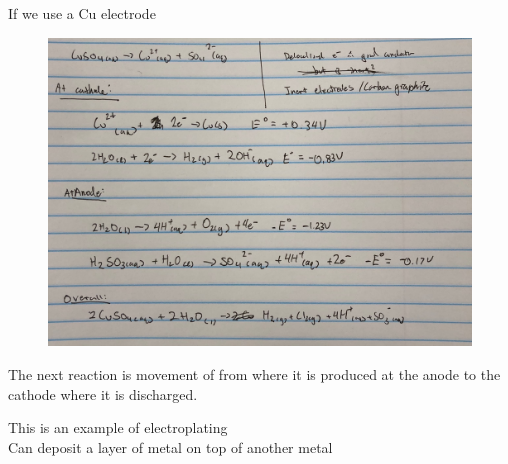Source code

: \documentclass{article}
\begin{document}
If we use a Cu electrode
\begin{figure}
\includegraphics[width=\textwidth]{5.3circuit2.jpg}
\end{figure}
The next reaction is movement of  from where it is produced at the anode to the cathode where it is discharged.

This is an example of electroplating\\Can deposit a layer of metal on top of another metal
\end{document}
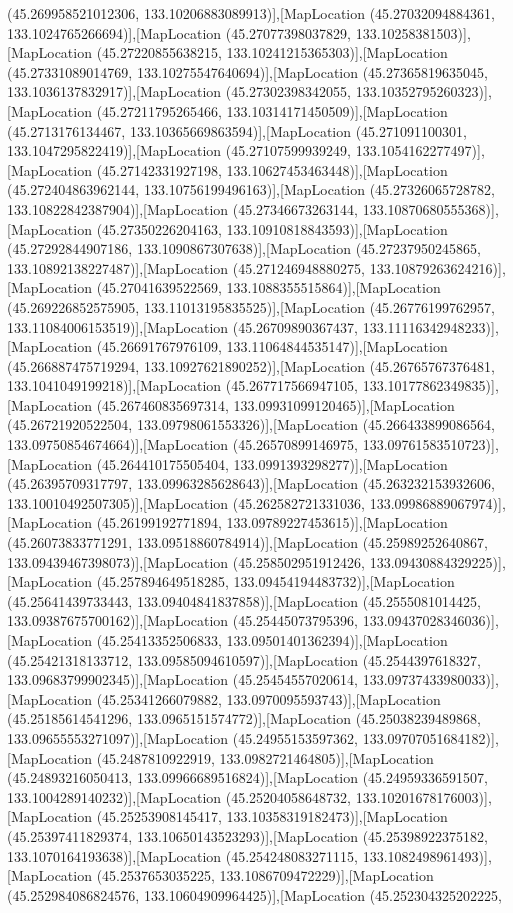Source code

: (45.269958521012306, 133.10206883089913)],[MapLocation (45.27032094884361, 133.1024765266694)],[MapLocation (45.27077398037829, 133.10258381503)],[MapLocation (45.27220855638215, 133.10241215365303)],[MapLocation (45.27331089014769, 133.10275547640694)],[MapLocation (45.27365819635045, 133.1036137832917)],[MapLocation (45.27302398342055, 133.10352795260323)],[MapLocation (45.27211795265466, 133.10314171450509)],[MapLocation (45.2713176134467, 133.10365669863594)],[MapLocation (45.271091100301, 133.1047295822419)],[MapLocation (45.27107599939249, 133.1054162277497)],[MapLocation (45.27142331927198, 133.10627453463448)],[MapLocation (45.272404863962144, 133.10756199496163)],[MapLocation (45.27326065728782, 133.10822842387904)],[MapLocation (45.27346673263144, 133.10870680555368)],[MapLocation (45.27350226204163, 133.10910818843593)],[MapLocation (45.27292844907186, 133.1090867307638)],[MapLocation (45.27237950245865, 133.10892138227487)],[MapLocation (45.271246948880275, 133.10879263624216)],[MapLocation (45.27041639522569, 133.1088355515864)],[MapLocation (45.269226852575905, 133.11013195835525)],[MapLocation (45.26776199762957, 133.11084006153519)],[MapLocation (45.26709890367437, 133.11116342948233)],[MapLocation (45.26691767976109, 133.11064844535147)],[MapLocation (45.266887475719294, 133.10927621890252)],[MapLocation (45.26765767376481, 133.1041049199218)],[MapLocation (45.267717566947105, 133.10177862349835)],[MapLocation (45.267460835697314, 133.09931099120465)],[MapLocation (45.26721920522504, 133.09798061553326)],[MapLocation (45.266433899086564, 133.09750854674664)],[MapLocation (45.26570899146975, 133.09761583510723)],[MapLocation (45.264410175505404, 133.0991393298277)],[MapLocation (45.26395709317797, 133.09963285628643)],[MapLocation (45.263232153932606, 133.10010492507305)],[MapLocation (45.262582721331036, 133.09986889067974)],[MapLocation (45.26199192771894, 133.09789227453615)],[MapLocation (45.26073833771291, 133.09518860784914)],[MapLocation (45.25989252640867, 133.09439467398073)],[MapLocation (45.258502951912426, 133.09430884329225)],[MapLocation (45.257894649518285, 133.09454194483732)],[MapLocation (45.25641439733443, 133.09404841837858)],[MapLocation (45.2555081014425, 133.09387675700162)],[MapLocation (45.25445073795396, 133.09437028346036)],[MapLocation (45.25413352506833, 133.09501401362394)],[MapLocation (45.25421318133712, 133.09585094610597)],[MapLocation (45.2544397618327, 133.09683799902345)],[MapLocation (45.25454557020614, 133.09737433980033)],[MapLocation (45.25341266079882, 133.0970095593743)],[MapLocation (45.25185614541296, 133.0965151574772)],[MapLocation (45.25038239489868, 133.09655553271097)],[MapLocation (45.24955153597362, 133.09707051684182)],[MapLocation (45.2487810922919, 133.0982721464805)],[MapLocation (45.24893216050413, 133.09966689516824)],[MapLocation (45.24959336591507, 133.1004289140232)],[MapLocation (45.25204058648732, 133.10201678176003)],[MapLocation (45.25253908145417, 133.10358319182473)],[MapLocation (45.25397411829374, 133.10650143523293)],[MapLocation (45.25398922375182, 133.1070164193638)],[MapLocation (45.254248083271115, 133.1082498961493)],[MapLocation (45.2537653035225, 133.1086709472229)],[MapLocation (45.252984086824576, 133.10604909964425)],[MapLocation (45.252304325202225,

○ ○ ○ ○ ○

Repeat every entry exactly. Do not include the pictures.

* _Solution for this exercise_:
Source code

: \documentclass{article}
\begin{document}
If we use a Cu electrode
\begin{figure}
\includegraphics[width=\textwidth]{5.3circuit2.jpg}
\end{figure}
The next reaction is movement of  from where it is produced at the anode to the cathode where it is discharged.

This is an example of electroplating\\Can deposit a layer of metal on top of another metal
\end{document}
Source code

: (45.269958521012306, 133.10206883089913)],[MapLocation (45.27032094884361, 133.1024765266694)],[MapLocation (45.27077398037829, 133.10258381503)],[MapLocation (45.27220855638215, 133.10241215365303)],[MapLocation (45.27331089014769, 133.10275547640694)],[MapLocation (45.27365819635045, 133.1036137832917)],[MapLocation (45.27302398342055, 133.10352795260323)],[MapLocation (45.27211795265466, 133.10314171450509)],[MapLocation (45.2713176134467, 133.10365669863594)],[MapLocation (45.271091100301, 133.1047295822419)],[MapLocation (45.27107599939249, 133.1054162277497)],[MapLocation (45.27142331927198, 133.10627453463448)],[MapLocation (45.272404863962144, 133.10756199496163)],[MapLocation (45.27326065728782, 133.10822842387904)],[MapLocation (45.27346673263144, 133.10870680555368)],[MapLocation (45.27350226204163, 133.10910818843593)],[MapLocation (45.27292844907186, 133.1090867307638)],[MapLocation (45.27237950245865, 133.10892138227487)],[MapLocation (45.271246948880275, 133.10879263624216)],[MapLocation (45.27041639522569, 133.1088355515864)],[MapLocation (45.269226852575905, 133.11013195835525)],[MapLocation (45.26776199762957, 133.11084006153519)],[MapLocation (45.26709890367437, 133.11116342948233)],[MapLocation (45.26691767976109, 133.11064844535147)],[MapLocation (45.266887475719294, 133.10927621890252)],[MapLocation (45.26765767376481, 133.1041049199218)],[MapLocation (45.267717566947105, 133.10177862349835)],[MapLocation (45.267460835697314, 133.09931099120465)],[MapLocation (45.26721920522504, 133.09798061553326)],[MapLocation (45.266433899086564, 133.09750854674664)],[MapLocation (45.26570899146975, 133.09761583510723)],[MapLocation (45.264410175505404, 133.0991393298277)],[MapLocation (45.26395709317797, 133.09963285628643)],[MapLocation (45.263232153932606, 133.10010492507305)],[MapLocation (45.262582721331036, 133.09986889067974)],[MapLocation (45.26199192771894, 133.09789227453615)],[MapLocation (45.26073833771291, 133.09518860784914)],[MapLocation (45.25989252640867, 133.09439467398073)],[MapLocation (45.258502951912426, 133.09430884329225)],[MapLocation (45.257894649518285, 133.09454194483732)],[MapLocation (45.25641439733443, 133.09404841837858)],[MapLocation (45.2555081014425, 133.09387675700162)],[MapLocation (45.25445073795396, 133.09437028346036)],[MapLocation (45.25413352506833, 133.09501401362394)],[MapLocation (45.25421318133712, 133.09585094610597)],[MapLocation (45.2544397618327, 133.09683799902345)],[MapLocation (45.25454557020614, 133.09737433980033)],[MapLocation (45.25341266079882, 133.0970095593743)],[MapLocation (45.25185614541296, 133.0965151574772)],[MapLocation (45.25038239489868, 133.09655553271097)],[MapLocation (45.24955153597362, 133.09707051684182)],[MapLocation (45.2487810922919, 133.0982721464805)],[MapLocation (45.24893216050413, 133.09966689516824)],[MapLocation (45.24959336591507, 133.1004289140232)],[MapLocation (45.25204058648732, 133.10201678176003)],[MapLocation (45.25253908145417, 133.10358319182473)],[MapLocation (45.25397411829374, 133.10650143523293)],[MapLocation (45.25398922375182, 133.1070164193638)],[MapLocation (45.254248083271115, 133.1082498961493)],[MapLocation (45.2537653035225, 133.1086709472229)],[MapLocation (45.252984086824576, 133.10604909964425)],[MapLocation (45.252304325202225,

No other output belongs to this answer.